The police in the UK are in a process of transformation both in their services and technology. Part of this transformation includes prioritising their role in public protection and safeguarding. There is intense pressure from the government and the public to ensure that the police do all they can to intervene before early indications of vulnerability escalate into serious harm and/or low level criminal activity escalates into prolific or violent offending.
Data and the IT systems that hold it a have a huge role to play in enabling this shift to happen efficiently. But these tools are not evolving fast enough to cope with the pace of change. The processes for gathering information and sharing it are still mostly laborious, time consuming and manual. And these tools do not provide any additional context in the data.
Using semantic technologies to understand the underlying relationships between people, locations and events allows officers to see a complete 360 degree view of a vulnerable individual. And having this view allows the right kind of intervention and support to be assigned.
In our presentation we will demonstrate how adopting a multi model approach helped us solve this problem for one police force. We will show how we were able to use RDF triples alongside XML data imports to harmonise data from 11 different databases, and provide a single interface allowing police analysts to search, explore, and analyze the data.
A key problem that semantic technology helped us to tackle was the difficulty of de-duplicating objects across these databases. Due to the nature of the systems, it was impossible to reply on the presence of unique identifiers for people, places, objects, and events. This problem was further compounded by the presence of dirty data, inconsistent spellings of names and places between different databases, and the fact that people often move, change names, and may use aliases which are not properly checked. We used RDF to provide a flexible model to describe the relationships between people, used algorithms such as double metaphone to help to normalize spellings of names, and reference data from the Ordnance Survey to accurately identify and plot addresses and place data.
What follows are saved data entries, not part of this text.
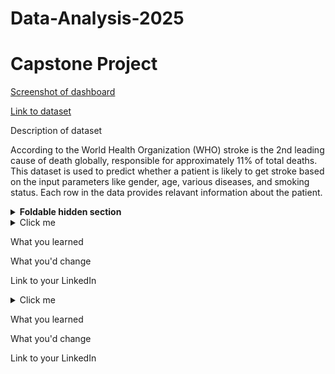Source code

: # Data-Analysis-2025
# Capstone Project

[Screenshot of dashboard](https://imgur.com/a/UDM2s89)

[Link to dataset](https://www.kaggle.com/datasets/fedesoriano/stroke-prediction-dataset)

Description of dataset

According to the World Health Organization (WHO) stroke is the 2nd leading cause of death globally, responsible for approximately 11% of total deaths.
This dataset is used to predict whether a patient is likely to get stroke based on the input parameters like gender, age, various diseases, and smoking status. Each row in the data provides relavant information about the patient.

<details>
<summary><b>Foldable hidden section</b></summary>

Any folded content here. It requires an empty line just above it!

</details>


<details>
  <summary>Click me</summary>
  
  ### Heading
  1. Foo
  2. Bar
     * Baz
     * Qux

  ### Some Javascript
  js
  function logSomething(something) {
    console.log('Something', something);
  }
  
</details>

What you learned

What you'd change

Link to your LinkedIn

<details>
  <summary>Click me</summary>
  
  ### Heading
  1. Foo
  2. Bar
     * Baz
     * Qux

  ### Some Javascript
  js
  function logSomething(something) {
    console.log('Something', something);
  }
  
</details>

What you learned

What you'd change

Link to your LinkedIn

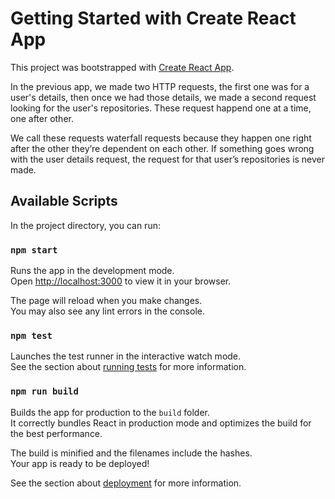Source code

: # Getting Started with Create React App

This project was bootstrapped with [Create React App](https://github.com/facebook/create-react-app).

In the previous app, we made two HTTP requests, the first one was for a user's details, then once we had
those details, we made a second request looking for the user's repositories. These request happend one at
a time, one after other.

We call these requests waterfall requests because they happen one right after the other they’re dependent on
each other. If something goes wrong with the user details request, the request for that user’s repositories
is never made.

## Available Scripts

In the project directory, you can run:

### `npm start`

Runs the app in the development mode.\
Open [http://localhost:3000](http://localhost:3000) to view it in your browser.

The page will reload when you make changes.\
You may also see any lint errors in the console.

### `npm test`

Launches the test runner in the interactive watch mode.\
See the section about [running tests](https://facebook.github.io/create-react-app/docs/running-tests) for more information.

### `npm run build`

Builds the app for production to the `build` folder.\
It correctly bundles React in production mode and optimizes the build for the best performance.

The build is minified and the filenames include the hashes.\
Your app is ready to be deployed!

See the section about [deployment](https://facebook.github.io/create-react-app/docs/deployment) for more information.
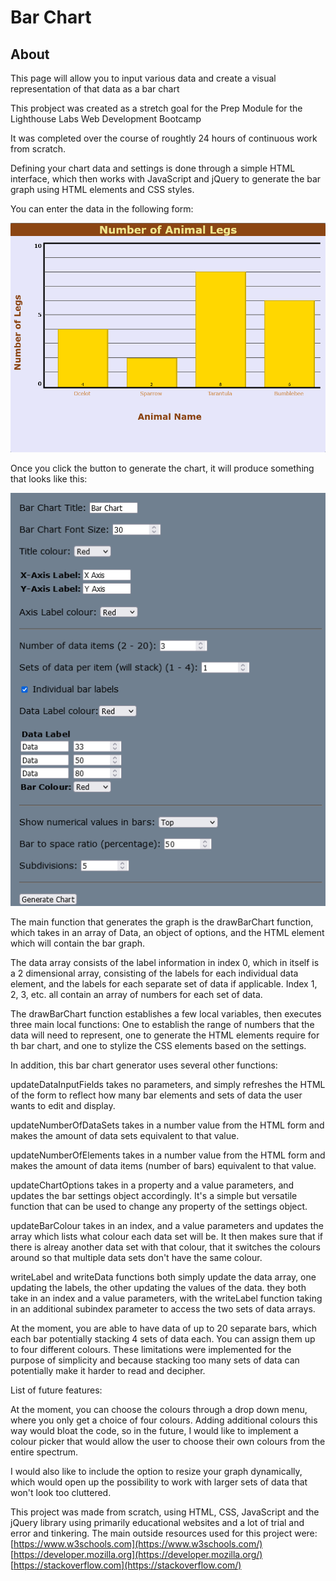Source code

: # Bar Chart

## About
This page will allow you to input various data and create a visual representation of that data as a bar chart

This probject was created as a stretch goal for the Prep Module for the Lighthouse Labs Web Development Bootcamp

It was completed over the course of roughtly 24 hours of continuous work from scratch.

Defining your chart data and settings is done through a simple HTML interface, which then works with JavaScript and jQuery to generate the bar graph using HTML elements and CSS styles.

You can enter the data in the following form:

![Bar chart form](/img/screen1.png)

Once you click the button to generate the chart, it will produce something that looks like this:

![Bar chart example](/img/screen2.png)

The main function that generates the graph is the drawBarChart function, which takes in an array of Data, an object of options, and the HTML element which will contain the bar graph.

The data array consists of the label information in index 0, which in itself is a 2 dimensional array, consisting of the labels for each individual data element, and the labels for each separate set of data if applicable.
Index 1, 2, 3, etc. all contain an array of numbers for each set of data.

The drawBarChart function establishes a few local variables, then executes three main local functions:
One to establish the range of numbers that the data will need to represent, one to generate the HTML elements require for th bar chart, and one to stylize the CSS elements based on the settings.

In addition, this bar chart generator uses several other functions:

updateDataInputFields takes no parameters, and simply refreshes the HTML of the form to reflect how many bar elements and sets of data the user wants to edit and display.

updateNumberOfDataSets takes in a number value from the HTML form and makes the amount of data sets equivalent to that value.

updateNumberOfElements takes in a number value from the HTML form and makes the amount of data items (number of bars) equivalent to that value.

updateChartOptions takes in a property and a value parameters, and updates the bar settings object accordingly. It's a simple but versatile function that can be used to change any property of the settings object.

updateBarColour takes in an index, and a value parameters and updates the array which lists what colour each data set will be. It then makes sure that if there is alreay another data set with that colour, that it switches the colours around so that multiple data sets don't have the same colour.

writeLabel and writeData functions both simply update the data array, one updating the labels, the other updating the values of the data. they both take in an index and a value parameters, with the writeLabel function taking in an additional subindex parameter to access the two sets of data arrays.

At the moment, you are able to have data of up to 20 separate bars, which each bar potentially stacking 4 sets of data each. You can assign them up to four different colours. These limitations were implemented for the purpose of simplicity and because stacking too many sets of data can potentially make it harder to read and decipher.

List of future features:

At the moment, you can choose the colours through a drop down menu, where you only get a choice of four colours. Adding additional colours this way would bloat the code, so in the future, I would like to implement a colour picker that would allow the user to choose their own colours from the entire spectrum.

I would also like to include the option to resize your graph dynamically, which would open up the possibility to work with larger sets of data that won't look too cluttered.

This project was made from scratch, using HTML, CSS, JavaScript and the jQuery library using primarily educational websites and a lot of trial and error and tinkering.
The main outside resources used for this project were:
[https://www.w3schools.com](https://www.w3schools.com/)
[https://developer.mozilla.org](https://developer.mozilla.org/)
[https://stackoverflow.com](https://stackoverflow.com/)
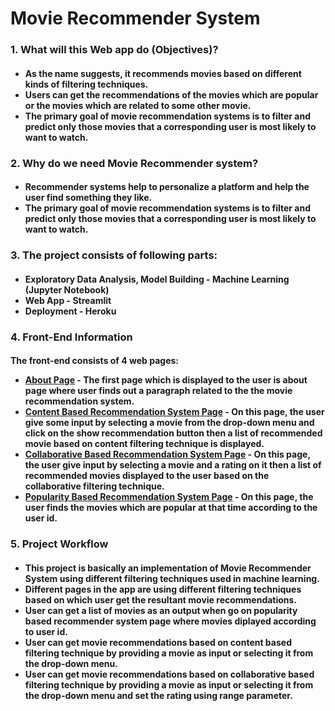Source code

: <h1>Movie Recommender System</h1> 

<h3>1. What will this Web app do (Objectives)?</h3>
<h4><ul><li>As the name suggests, it recommends movies based on different kinds of filtering techniques.
<li>Users can get the recommendations of the movies which are popular or the movies which are related to some other movie.
<li>The primary goal of movie recommendation systems is to filter and predict only those movies that a corresponding user is most likely to want to watch.</ul></h4>


<h3>2. Why do we need Movie Recommender system?</h3>
<h4><ul><li>Recommender systems help to personalize a platform and help the user find something they like.
<li>The primary goal of movie recommendation systems is to filter and predict only those movies that a corresponding user is most likely to want to watch.</ul></h4>


<h3>3. The project consists of following parts:</h3>
<h4><ul><li>Exploratory Data Analysis, Model Building -  Machine Learning  (Jupyter Notebook)
<li>Web App - Streamlit
<li>Deployment - Heroku</ul></h4>


<h3>4. Front-End Information</h3>
<h4>The front-end consists of 4 web pages:
<ul><li><u>About Page</u> - The first page which is displayed to the user is about page where user finds out a paragraph related to the the movie recommendation system.
<li><u>Content Based Recommendation System Page</u> - On this page, the user give some input by selecting a movie from the drop-down menu and click on the show recommendation button then a list of recommended movie based on content filtering technique is displayed.
<li><u>Collaborative Based Recommendation System Page</u> - On this page, the user give input by selecting a movie and a rating on it then a list of recommended movies displayed to the user based on the collaborative filtering technique. 
<li><u>Popularity Based Recommendation System Page</u> - On this page, the user finds the movies which are popular at that time according to the user id.</ul></h4>


<h3>5. Project Workflow</h3>
<h4><ul><li>This project is basically an implementation of Movie Recommender System using different filtering techniques used in machine learning.
<li>Different pages in the app are using different filtering techniques based on which user get the resultant movie recommendations.
<li>User can get a list of movies as an output when go on popularity based recommender system page where movies diplayed according to user id.
<li>User can get movie recommendations based on content based filtering technique by providing a movie as input or selecting it from the drop-down menu.
<li>User can get movie recommendations based on collaborative based filtering technique by providing a movie as input or selecting it from the drop-down menu and set the rating using range parameter.</ul></h4>
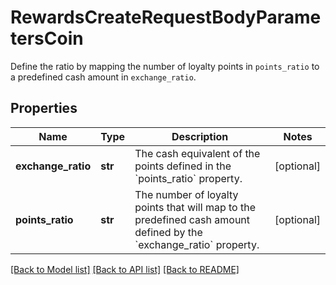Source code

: # RewardsCreateRequestBodyParametersCoin

Define the ratio by mapping the number of loyalty points in `points_ratio` to a predefined cash amount in `exchange_ratio`.

## Properties

Name | Type | Description | Notes
------------ | ------------- | ------------- | -------------
**exchange_ratio** | **str** | The cash equivalent of the points defined in the &#x60;points_ratio&#x60; property. | [optional] 
**points_ratio** | **str** | The number of loyalty points that will map to the predefined cash amount defined by the &#x60;exchange_ratio&#x60; property. | [optional] 

[[Back to Model list]](../README.md#documentation-for-models) [[Back to API list]](../README.md#documentation-for-api-endpoints) [[Back to README]](../README.md)


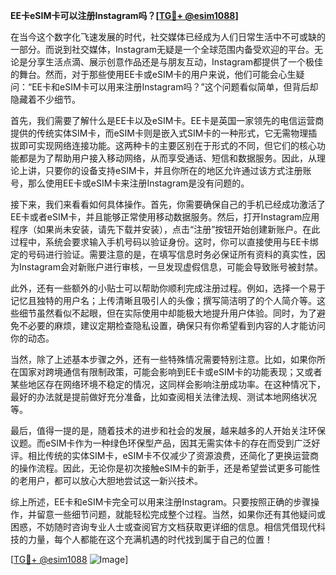 **EE卡eSIM卡可以注册Instagram吗？[[TG💪+ @esim1088](https://t.me/s/esim1088)]**

在当今这个数字化飞速发展的时代，社交媒体已经成为人们日常生活中不可或缺的一部分。而说到社交媒体，Instagram无疑是一个全球范围内备受欢迎的平台。无论是分享生活点滴、展示创意作品还是与朋友互动，Instagram都提供了一个极佳的舞台。然而，对于那些使用EE卡或eSIM卡的用户来说，他们可能会心生疑问：“EE卡和eSIM卡可以用来注册Instagram吗？”这个问题看似简单，但背后却隐藏着不少细节。

首先，我们需要了解什么是EE卡以及eSIM卡。EE卡是英国一家领先的电信运营商提供的传统实体SIM卡，而eSIM卡则是嵌入式SIM卡的一种形式，它无需物理插拔即可实现网络连接功能。这两种卡的主要区别在于形式的不同，但它们的核心功能都是为了帮助用户接入移动网络，从而享受通话、短信和数据服务。因此，从理论上讲，只要你的设备支持eSIM卡，并且你所在的地区允许通过该方式注册账号，那么使用EE卡或eSIM卡来注册Instagram是没有问题的。

接下来，我们来看看如何具体操作。首先，你需要确保自己的手机已经成功激活了EE卡或者eSIM卡，并且能够正常使用移动数据服务。然后，打开Instagram应用程序（如果尚未安装，请先下载并安装），点击“注册”按钮开始创建新账户。在此过程中，系统会要求输入手机号码以验证身份。这时，你可以直接使用与EE卡绑定的号码进行验证。需要注意的是，在填写信息时务必保证所有资料的真实性，因为Instagram会对新账户进行审核，一旦发现虚假信息，可能会导致账号被封禁。

此外，还有一些额外的小贴士可以帮助你顺利完成注册过程。例如，选择一个易于记忆且独特的用户名；上传清晰且吸引人的头像；撰写简洁明了的个人简介等。这些细节虽然看似不起眼，但在实际使用中却能极大地提升用户体验。同时，为了避免不必要的麻烦，建议定期检查隐私设置，确保只有你希望看到内容的人才能访问你的动态。

当然，除了上述基本步骤之外，还有一些特殊情况需要特别注意。比如，如果你所在国家对跨境通信有限制政策，可能会影响到EE卡或eSIM卡的功能表现；又或者某些地区存在网络环境不稳定的情况，这同样会影响注册成功率。在这种情况下，最好的办法就是提前做好充分准备，比如查阅相关法律法规、测试本地网络状况等。

最后，值得一提的是，随着技术的进步和社会的发展，越来越多的人开始关注环保议题。而eSIM卡作为一种绿色环保型产品，因其无需实体卡的存在而受到广泛好评。相比传统的实体SIM卡，eSIM卡不仅减少了资源浪费，还简化了更换运营商的操作流程。因此，无论你是初次接触eSIM卡的新手，还是希望尝试更多可能性的老用户，都可以放心大胆地尝试这一新兴技术。

综上所述，EE卡和eSIM卡完全可以用来注册Instagram。只要按照正确的步骤操作，并留意一些细节问题，就能轻松完成整个过程。当然，如果你还有其他疑问或困惑，不妨随时咨询专业人士或查阅官方文档获取更详细的信息。相信凭借现代科技的力量，每个人都能在这个充满机遇的时代找到属于自己的位置！

[[TG💪+ @esim1088](https://t.me/s/esim1088) ![Image](https://i.postimg.cc/4NQfJmqS/Snipaste-2025-05-13-00-14-12.png)]
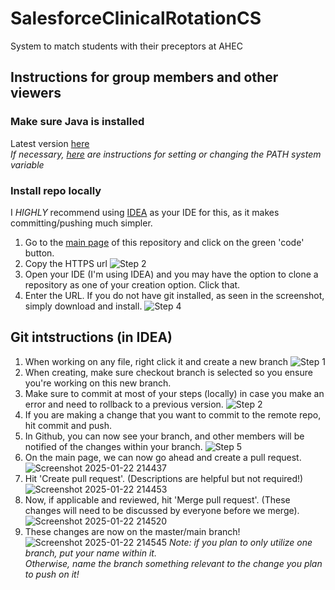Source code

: # SalesforceClinicalRotationCS
System to match students with their preceptors at AHEC

## Instructions for group members and other viewers
### Make sure Java is installed
Latest version [here](https://www.oracle.com/java/technologies/downloads/#jdk23-linux)
<br>*If necessary, [here](https://www.java.com/en/download/help/path.html) are instructions for setting or changing the PATH system variable*

### Install repo locally
I *HIGHLY* recommend using [IDEA](https://www.jetbrains.com/idea/download/?section=windows) as your IDE for this, as it makes committing/pushing much simpler.
1. Go to the [main page](https://github.com/tayylorwillis/SalesforceClinicalRotationCS) of this repository and click on the green 'code' button.
2. Copy the HTTPS url
![Step 2](https://github.com/user-attachments/assets/c1bf3bc4-84a3-4f2d-9f87-9a6f8eb2989f)
3. Open your IDE (I'm using IDEA) and you may have the option to clone a repository as one of your creation option. Click that.
4. Enter the URL. If you do not have git installed, as seen in the screenshot, simply download and install.
![Step 4](https://github.com/user-attachments/assets/f194ad44-b1ba-424a-87cf-9727e2ecfe63)

## Git intstructions (in IDEA)
1. When working on any file, right click it and create a new branch
![Step 1](https://github.com/user-attachments/assets/da96f87e-fa9c-43ac-bb94-3dad49dd2bd7)
2. When creating, make sure checkout branch is selected so you ensure you're working on this new branch.
3. Make sure to commit at most of your steps (locally) in case you make an error and need to rollback to a previous version.
![Step 2](https://github.com/user-attachments/assets/15efbc39-c105-43c3-bc43-97be3bf35c23)
4. If you are making a change that you want to commit to the remote repo, hit commit and push.
5. In Github, you can now see your branch, and other members will be notified of the changes within your branch.
![Step 5](https://github.com/user-attachments/assets/7b9ee3e8-0dab-4103-9e81-c87dbb296b03)
6. On the main page, we can now go ahead and create a pull request.
![Screenshot 2025-01-22 214437](https://github.com/user-attachments/assets/294aec6f-f425-4399-8200-9e60630fe88b)
7. Hit 'Create pull request'. (Descriptions are helpful but not required!)
![Screenshot 2025-01-22 214453](https://github.com/user-attachments/assets/fd6785fc-25fa-47b0-b99e-f078a439bc2f)
8. Now, if applicable and reviewed, hit 'Merge pull request'. (These changes will need to be discussed by everyone before we merge).
![Screenshot 2025-01-22 214520](https://github.com/user-attachments/assets/cf7eb694-c4dd-4848-9339-9e323685c9f1)
10. These changes are now on the master/main branch!
![Screenshot 2025-01-22 214545](https://github.com/user-attachments/assets/bbced4e9-d002-4071-815e-9c1d8a7878c1)
*Note: if you plan to only utilize one branch, put your name within it.
<br>Otherwise, name the branch something relevant to the change you plan to push on it!*
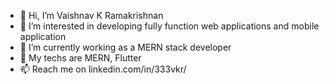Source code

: - 👋 Hi, I’m  Vaishnav K Ramakrishnan
- 👀 I’m interested in developing fully function web applications and mobile application
- 🌱 I’m currently working as a MERN stack developer
- 💞️ My techs are MERN, Flutter
- 📫 Reach me on linkedin.com/in/333vkr/

<!---
333vkr/333vkr is a ✨ special ✨ repository because its `README.md` (this file) appears on your GitHub profile.
You can click the Preview link to take a look at your changes.
--->
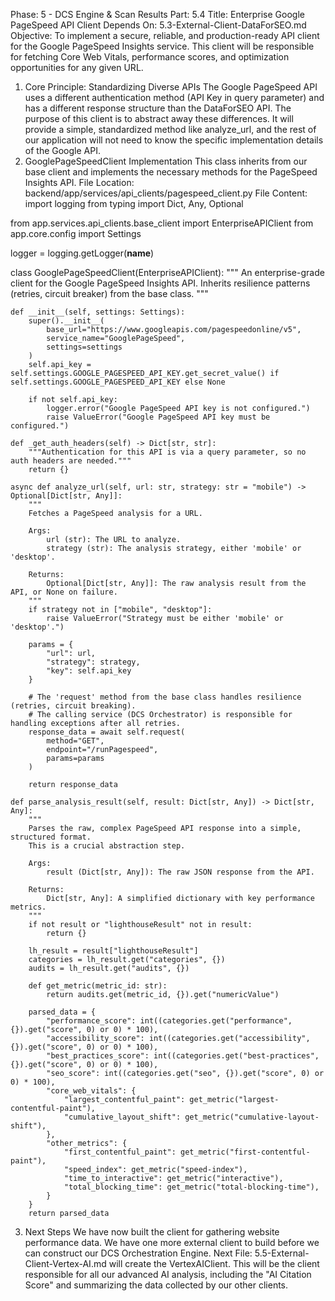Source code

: Phase: 5 - DCS Engine & Scan Results
Part: 5.4
Title: Enterprise Google PageSpeed API Client
Depends On: 5.3-External-Client-DataForSEO.md
Objective: To implement a secure, reliable, and production-ready API client for the Google PageSpeed Insights service. This client will be responsible for fetching Core Web Vitals, performance scores, and optimization opportunities for any given URL.
1. Core Principle: Standardizing Diverse APIs
The Google PageSpeed API uses a different authentication method (API Key in query parameter) and has a different response structure than the DataForSEO API. The purpose of this client is to abstract away these differences. It will provide a simple, standardized method like analyze_url, and the rest of our application will not need to know the specific implementation details of the Google API.
2. GooglePageSpeedClient Implementation
This class inherits from our base client and implements the necessary methods for the PageSpeed Insights API.
File Location: backend/app/services/api_clients/pagespeed_client.py
File Content:
import logging
from typing import Dict, Any, Optional

from app.services.api_clients.base_client import EnterpriseAPIClient
from app.core.config import Settings

logger = logging.getLogger(__name__)

class GooglePageSpeedClient(EnterpriseAPIClient):
    """
    An enterprise-grade client for the Google PageSpeed Insights API.
    Inherits resilience patterns (retries, circuit breaker) from the base class.
    """

    def __init__(self, settings: Settings):
        super().__init__(
            base_url="https://www.googleapis.com/pagespeedonline/v5",
            service_name="GooglePageSpeed",
            settings=settings
        )
        self.api_key = self.settings.GOOGLE_PAGESPEED_API_KEY.get_secret_value() if self.settings.GOOGLE_PAGESPEED_API_KEY else None

        if not self.api_key:
            logger.error("Google PageSpeed API key is not configured.")
            raise ValueError("Google PageSpeed API key must be configured.")

    def _get_auth_headers(self) -> Dict[str, str]:
        """Authentication for this API is via a query parameter, so no auth headers are needed."""
        return {}

    async def analyze_url(self, url: str, strategy: str = "mobile") -> Optional[Dict[str, Any]]:
        """
        Fetches a PageSpeed analysis for a URL.
        
        Args:
            url (str): The URL to analyze.
            strategy (str): The analysis strategy, either 'mobile' or 'desktop'.
            
        Returns:
            Optional[Dict[str, Any]]: The raw analysis result from the API, or None on failure.
        """
        if strategy not in ["mobile", "desktop"]:
            raise ValueError("Strategy must be either 'mobile' or 'desktop'.")

        params = {
            "url": url,
            "strategy": strategy,
            "key": self.api_key
        }
        
        # The 'request' method from the base class handles resilience (retries, circuit breaking).
        # The calling service (DCS Orchestrator) is responsible for handling exceptions after all retries.
        response_data = await self.request(
            method="GET",
            endpoint="/runPagespeed",
            params=params
        )
        
        return response_data

    def parse_analysis_result(self, result: Dict[str, Any]) -> Dict[str, Any]:
        """
        Parses the raw, complex PageSpeed API response into a simple, structured format.
        This is a crucial abstraction step.
        
        Args:
            result (Dict[str, Any]): The raw JSON response from the API.
            
        Returns:
            Dict[str, Any]: A simplified dictionary with key performance metrics.
        """
        if not result or "lighthouseResult" not in result:
            return {}

        lh_result = result["lighthouseResult"]
        categories = lh_result.get("categories", {})
        audits = lh_result.get("audits", {})

        def get_metric(metric_id: str):
            return audits.get(metric_id, {}).get("numericValue")

        parsed_data = {
            "performance_score": int((categories.get("performance", {}).get("score", 0) or 0) * 100),
            "accessibility_score": int((categories.get("accessibility", {}).get("score", 0) or 0) * 100),
            "best_practices_score": int((categories.get("best-practices", {}).get("score", 0) or 0) * 100),
            "seo_score": int((categories.get("seo", {}).get("score", 0) or 0) * 100),
            "core_web_vitals": {
                "largest_contentful_paint": get_metric("largest-contentful-paint"),
                "cumulative_layout_shift": get_metric("cumulative-layout-shift"),
            },
            "other_metrics": {
                "first_contentful_paint": get_metric("first-contentful-paint"),
                "speed_index": get_metric("speed-index"),
                "time_to_interactive": get_metric("interactive"),
                "total_blocking_time": get_metric("total-blocking-time"),
            }
        }
        return parsed_data

3. Next Steps
We have now built the client for gathering website performance data. We have one more external client to build before we can construct our DCS Orchestration Engine.
Next File: 5.5-External-Client-Vertex-AI.md will create the VertexAIClient. This will be the client responsible for all our advanced AI analysis, including the "AI Citation Score" and summarizing the data collected by our other clients.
In police work the analysts have to be able to trace the provenance of all data that is used in an investigation, and know that the information being presented to officers is as correct and complete as possible. There is also a need to provide guarantees over information and data security. By using the envelope pattern to store harmonized data, and semantic information together with the source document from which it was derived, we have a lightweight and durable method of guaranteeing the provenance of all information. Furthermore the role based access controls present in the database make it impossible for data to leak out to unauthorized users.
We used MarkLogic as a multi model database to store: the unmodified input data from the 11 source databases; the harmonized representations of people, objects, locations, and events; the RDF relationships between everything. By taking advantage of its ability to query across all indexes at once, we were able to quickly build out the prototype application and demonstrate real value to the police analysts we were working with in only 12 weeks.
Jennifer Shorten is Technical Delivery Architect for Consulting Services, EMEA. She joined the company in 2014 after six years working on MarkLogic implementations with some of the world’s leading media and publishing companies. In her seventeen years in the industry, Jen has helped customers meet their strategic goals by overcoming data and content challenges. Jen has a particular interest in semantics and has had the opportunity to lead the UK consulting team on some of the most advanced semantics implementations for MarkLogic customers globally.
Originally from New York City, Jennifer holds a Bachelor’s Degree in Biopsychology from Hampshire College and an MSc in Technology Management from NYU Polytechnic School of Engineering.